──────── PROVIDED MATERIAL

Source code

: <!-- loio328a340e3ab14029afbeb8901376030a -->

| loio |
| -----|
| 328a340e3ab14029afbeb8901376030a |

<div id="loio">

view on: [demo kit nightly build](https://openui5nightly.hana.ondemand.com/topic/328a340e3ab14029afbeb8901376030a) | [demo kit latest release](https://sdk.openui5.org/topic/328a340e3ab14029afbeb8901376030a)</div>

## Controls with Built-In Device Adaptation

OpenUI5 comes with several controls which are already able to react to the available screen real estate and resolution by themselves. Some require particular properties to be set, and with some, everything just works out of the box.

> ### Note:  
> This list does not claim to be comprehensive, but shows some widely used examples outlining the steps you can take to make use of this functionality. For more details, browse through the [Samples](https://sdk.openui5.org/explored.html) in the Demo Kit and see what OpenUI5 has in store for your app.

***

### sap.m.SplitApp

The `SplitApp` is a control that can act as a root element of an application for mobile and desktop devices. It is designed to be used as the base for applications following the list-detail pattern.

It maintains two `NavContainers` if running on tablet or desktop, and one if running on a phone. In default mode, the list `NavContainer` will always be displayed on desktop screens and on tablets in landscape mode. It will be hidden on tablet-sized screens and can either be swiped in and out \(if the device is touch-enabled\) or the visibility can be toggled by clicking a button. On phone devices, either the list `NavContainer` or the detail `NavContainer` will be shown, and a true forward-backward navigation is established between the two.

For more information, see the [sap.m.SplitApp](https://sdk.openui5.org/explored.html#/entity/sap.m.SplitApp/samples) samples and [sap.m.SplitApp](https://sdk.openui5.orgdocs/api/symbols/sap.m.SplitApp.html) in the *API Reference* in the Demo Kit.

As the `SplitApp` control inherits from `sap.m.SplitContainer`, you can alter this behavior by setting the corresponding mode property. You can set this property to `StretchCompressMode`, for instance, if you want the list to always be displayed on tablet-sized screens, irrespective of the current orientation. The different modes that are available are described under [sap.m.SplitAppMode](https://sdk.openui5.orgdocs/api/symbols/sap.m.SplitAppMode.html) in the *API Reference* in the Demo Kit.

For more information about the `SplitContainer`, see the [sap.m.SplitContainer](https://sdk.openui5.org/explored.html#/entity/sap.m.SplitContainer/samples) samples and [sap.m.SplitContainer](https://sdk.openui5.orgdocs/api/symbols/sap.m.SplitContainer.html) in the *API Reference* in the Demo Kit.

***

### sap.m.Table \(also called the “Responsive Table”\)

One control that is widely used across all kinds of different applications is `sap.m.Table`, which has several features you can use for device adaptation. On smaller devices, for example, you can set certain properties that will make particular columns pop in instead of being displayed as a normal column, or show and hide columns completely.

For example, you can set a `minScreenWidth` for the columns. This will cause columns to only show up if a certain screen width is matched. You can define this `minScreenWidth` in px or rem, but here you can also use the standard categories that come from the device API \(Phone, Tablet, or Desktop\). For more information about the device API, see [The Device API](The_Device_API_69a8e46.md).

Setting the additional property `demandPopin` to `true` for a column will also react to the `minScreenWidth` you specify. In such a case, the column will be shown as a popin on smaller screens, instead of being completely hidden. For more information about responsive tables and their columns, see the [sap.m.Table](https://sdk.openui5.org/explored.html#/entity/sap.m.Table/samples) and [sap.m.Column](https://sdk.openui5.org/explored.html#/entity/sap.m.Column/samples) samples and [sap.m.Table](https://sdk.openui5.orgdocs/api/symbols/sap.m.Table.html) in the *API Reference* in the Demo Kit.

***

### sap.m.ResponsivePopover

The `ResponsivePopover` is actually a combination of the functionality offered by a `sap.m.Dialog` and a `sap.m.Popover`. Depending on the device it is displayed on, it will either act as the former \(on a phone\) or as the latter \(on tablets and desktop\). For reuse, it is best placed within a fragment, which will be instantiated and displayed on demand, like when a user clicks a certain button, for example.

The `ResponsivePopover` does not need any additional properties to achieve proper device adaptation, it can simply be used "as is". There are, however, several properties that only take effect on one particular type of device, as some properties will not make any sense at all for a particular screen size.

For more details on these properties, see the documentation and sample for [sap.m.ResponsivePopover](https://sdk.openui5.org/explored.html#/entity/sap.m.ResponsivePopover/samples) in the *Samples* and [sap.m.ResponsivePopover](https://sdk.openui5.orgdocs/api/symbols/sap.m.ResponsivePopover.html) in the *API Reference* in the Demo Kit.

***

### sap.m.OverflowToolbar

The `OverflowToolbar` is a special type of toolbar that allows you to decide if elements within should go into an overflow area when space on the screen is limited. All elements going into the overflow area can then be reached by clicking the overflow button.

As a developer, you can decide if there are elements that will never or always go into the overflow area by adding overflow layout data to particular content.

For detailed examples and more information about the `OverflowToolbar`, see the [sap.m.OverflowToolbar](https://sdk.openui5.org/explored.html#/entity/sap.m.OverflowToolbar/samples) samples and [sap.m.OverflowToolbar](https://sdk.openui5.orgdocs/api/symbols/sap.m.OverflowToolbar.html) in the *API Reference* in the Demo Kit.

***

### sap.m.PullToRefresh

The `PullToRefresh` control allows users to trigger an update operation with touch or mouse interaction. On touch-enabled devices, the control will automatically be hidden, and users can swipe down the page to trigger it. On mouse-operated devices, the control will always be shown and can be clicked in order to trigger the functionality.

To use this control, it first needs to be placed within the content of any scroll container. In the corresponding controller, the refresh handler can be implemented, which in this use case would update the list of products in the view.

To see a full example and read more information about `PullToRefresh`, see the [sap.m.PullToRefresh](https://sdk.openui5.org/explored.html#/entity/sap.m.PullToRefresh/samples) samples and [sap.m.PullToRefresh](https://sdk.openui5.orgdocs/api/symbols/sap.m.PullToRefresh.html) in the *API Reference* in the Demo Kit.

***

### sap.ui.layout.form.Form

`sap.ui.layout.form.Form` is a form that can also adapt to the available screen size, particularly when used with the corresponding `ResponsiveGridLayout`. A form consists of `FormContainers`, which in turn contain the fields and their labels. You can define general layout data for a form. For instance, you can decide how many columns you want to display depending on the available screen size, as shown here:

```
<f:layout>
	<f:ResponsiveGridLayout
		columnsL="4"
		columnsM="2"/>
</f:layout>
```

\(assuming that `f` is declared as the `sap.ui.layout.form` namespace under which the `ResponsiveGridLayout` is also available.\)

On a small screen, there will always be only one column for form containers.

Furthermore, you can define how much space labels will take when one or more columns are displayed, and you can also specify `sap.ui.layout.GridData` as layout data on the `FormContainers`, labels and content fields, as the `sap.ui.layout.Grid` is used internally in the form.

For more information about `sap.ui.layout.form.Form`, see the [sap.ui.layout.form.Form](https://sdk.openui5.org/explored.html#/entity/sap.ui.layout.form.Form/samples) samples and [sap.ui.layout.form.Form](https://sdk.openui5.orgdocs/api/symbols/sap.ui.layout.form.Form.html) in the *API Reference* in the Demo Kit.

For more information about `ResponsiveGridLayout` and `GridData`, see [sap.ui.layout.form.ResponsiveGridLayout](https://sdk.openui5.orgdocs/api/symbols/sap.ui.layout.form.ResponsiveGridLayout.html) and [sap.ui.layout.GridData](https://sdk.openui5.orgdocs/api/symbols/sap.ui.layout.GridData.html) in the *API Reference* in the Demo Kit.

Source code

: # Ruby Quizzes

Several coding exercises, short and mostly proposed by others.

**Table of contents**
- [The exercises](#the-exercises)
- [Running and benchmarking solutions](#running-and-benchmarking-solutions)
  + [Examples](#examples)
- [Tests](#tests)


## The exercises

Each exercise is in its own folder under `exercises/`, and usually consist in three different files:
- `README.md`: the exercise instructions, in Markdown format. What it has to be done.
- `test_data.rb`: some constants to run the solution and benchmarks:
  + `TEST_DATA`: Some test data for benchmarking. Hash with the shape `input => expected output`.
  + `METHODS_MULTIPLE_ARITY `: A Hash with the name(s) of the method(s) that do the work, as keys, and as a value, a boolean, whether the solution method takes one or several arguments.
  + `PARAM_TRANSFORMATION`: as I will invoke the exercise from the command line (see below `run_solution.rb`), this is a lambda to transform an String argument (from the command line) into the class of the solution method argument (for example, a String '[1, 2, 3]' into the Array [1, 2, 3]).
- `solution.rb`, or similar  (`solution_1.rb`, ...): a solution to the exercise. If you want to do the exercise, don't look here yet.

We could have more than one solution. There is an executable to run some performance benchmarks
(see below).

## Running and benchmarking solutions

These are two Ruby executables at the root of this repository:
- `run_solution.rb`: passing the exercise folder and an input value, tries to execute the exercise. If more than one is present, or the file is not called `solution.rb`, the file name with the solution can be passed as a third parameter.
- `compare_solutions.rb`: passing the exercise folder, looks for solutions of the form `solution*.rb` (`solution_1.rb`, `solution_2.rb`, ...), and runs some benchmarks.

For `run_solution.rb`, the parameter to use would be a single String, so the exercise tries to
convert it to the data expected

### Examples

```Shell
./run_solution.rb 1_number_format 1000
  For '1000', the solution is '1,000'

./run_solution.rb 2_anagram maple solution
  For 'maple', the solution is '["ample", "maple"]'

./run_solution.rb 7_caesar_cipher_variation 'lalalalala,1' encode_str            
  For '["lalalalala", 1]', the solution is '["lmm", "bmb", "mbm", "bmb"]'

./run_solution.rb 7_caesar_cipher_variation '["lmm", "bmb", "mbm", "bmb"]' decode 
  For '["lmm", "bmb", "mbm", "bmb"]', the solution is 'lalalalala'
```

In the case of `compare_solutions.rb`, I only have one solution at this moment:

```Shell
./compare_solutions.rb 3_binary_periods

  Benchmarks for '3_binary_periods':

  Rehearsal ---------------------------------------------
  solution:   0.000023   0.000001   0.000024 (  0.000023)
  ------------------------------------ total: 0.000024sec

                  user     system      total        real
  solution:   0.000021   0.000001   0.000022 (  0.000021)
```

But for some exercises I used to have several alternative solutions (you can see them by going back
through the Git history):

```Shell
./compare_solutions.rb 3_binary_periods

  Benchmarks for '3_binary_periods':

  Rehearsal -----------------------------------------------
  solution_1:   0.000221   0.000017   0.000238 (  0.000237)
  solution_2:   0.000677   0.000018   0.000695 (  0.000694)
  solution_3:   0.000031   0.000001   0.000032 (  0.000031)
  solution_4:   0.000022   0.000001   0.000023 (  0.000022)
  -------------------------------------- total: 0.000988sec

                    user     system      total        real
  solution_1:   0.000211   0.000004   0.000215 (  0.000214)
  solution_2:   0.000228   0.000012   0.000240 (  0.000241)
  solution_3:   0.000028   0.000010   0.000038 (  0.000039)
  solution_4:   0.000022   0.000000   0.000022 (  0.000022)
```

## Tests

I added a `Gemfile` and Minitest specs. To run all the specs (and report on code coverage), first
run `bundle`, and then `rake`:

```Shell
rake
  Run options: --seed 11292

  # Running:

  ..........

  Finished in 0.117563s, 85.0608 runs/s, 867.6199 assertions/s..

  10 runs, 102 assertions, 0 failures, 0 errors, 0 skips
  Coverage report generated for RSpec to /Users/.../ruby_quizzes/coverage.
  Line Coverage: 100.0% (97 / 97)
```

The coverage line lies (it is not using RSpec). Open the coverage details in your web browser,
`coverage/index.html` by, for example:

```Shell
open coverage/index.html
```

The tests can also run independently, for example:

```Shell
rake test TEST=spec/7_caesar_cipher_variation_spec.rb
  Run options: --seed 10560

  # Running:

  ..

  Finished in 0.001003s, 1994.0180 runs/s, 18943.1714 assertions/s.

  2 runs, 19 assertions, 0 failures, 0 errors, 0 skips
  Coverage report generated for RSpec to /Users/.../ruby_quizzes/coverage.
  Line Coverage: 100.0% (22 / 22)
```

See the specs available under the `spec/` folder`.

────────────────

* ACTION ITEM *
Please retype the data exactly as it stands, from its first line down to the line that contains "For more information, see", then stop.

* TASK OUTPUT *
Source code

: <!-- loio328a340e3ab14029afbeb8901376030a -->

| loio |
| -----|
| 328a340e3ab14029afbeb8901376030a |

<div id="loio">

view on: [demo kit nightly build](https://openui5nightly.hana.ondemand.com/topic/328a340e3ab14029afbeb8901376030a) | [demo kit latest release](https://sdk.openui5.org/topic/328a340e3ab14029afbeb8901376030a)</div>

## Controls with Built-In Device Adaptation

OpenUI5 comes with several controls which are already able to react to the available screen real estate and resolution by themselves. Some require particular properties to be set, and with some, everything just works out of the box.

> ### Note:  
> This list does not claim to be comprehensive, but shows some widely used examples outlining the steps you can take to make use of this functionality. For more details, browse through the [Samples](https://sdk.openui5.org/explored.html) in the Demo Kit and see what OpenUI5 has in store for your app.

***

### sap.m.SplitApp

The `SplitApp` is a control that can act as a root element of an application for mobile and desktop devices. It is designed to be used as the base for applications following the list-detail pattern.

It maintains two `NavContainers` if running on tablet or desktop, and one if running on a phone. In default mode, the list `NavContainer` will always be displayed on desktop screens and on tablets in landscape mode. It will be hidden on tablet-sized screens and can either be swiped in and out \(if the device is touch-enabled\) or the visibility can be toggled by clicking a button. On phone devices, either the list `NavContainer` or the detail `NavContainer` will be shown, and a true forward-backward navigation is established between the two.

For more information, see the [sap.m.SplitApp](https://sdk.openui5.org/explored.html#/entity/sap.m.SplitApp/samples) samples and [sap.m.SplitApp](https://sdk.openui5.orgdocs/api/symbols/sap.m.SplitApp.html) in the *API Reference* in the Demo Kit.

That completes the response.